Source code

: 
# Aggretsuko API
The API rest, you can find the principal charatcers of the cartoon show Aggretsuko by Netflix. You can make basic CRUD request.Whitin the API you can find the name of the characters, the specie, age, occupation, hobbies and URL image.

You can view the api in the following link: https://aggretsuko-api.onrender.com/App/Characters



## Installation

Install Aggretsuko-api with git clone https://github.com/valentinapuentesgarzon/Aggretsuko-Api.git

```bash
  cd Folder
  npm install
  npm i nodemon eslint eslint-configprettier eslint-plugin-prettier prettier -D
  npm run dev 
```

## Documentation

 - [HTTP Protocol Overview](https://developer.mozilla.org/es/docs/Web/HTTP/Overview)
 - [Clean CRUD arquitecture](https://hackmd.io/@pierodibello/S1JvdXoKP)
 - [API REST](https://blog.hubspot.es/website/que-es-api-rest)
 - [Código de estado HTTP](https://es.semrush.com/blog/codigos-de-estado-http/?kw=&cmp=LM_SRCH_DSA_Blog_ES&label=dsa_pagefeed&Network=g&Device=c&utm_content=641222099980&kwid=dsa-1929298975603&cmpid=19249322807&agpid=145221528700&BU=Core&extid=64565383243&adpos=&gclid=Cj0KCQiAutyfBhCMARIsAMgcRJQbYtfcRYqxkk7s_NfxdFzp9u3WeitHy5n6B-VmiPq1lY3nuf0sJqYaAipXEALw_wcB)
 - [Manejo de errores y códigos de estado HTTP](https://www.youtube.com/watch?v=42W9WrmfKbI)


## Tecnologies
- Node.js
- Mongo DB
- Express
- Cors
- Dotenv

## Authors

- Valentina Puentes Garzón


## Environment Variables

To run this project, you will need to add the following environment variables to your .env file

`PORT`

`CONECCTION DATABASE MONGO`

Brief: Beginning at the line that contains "## Environment Variables", reproduce every line down to the last line of the entries above, exactly and only those.

Answer box:
## Environment Variables

To run this project, you will need to add the following environment variables to your .env file

`PORT`

`CONECCTION DATABASE MONGO`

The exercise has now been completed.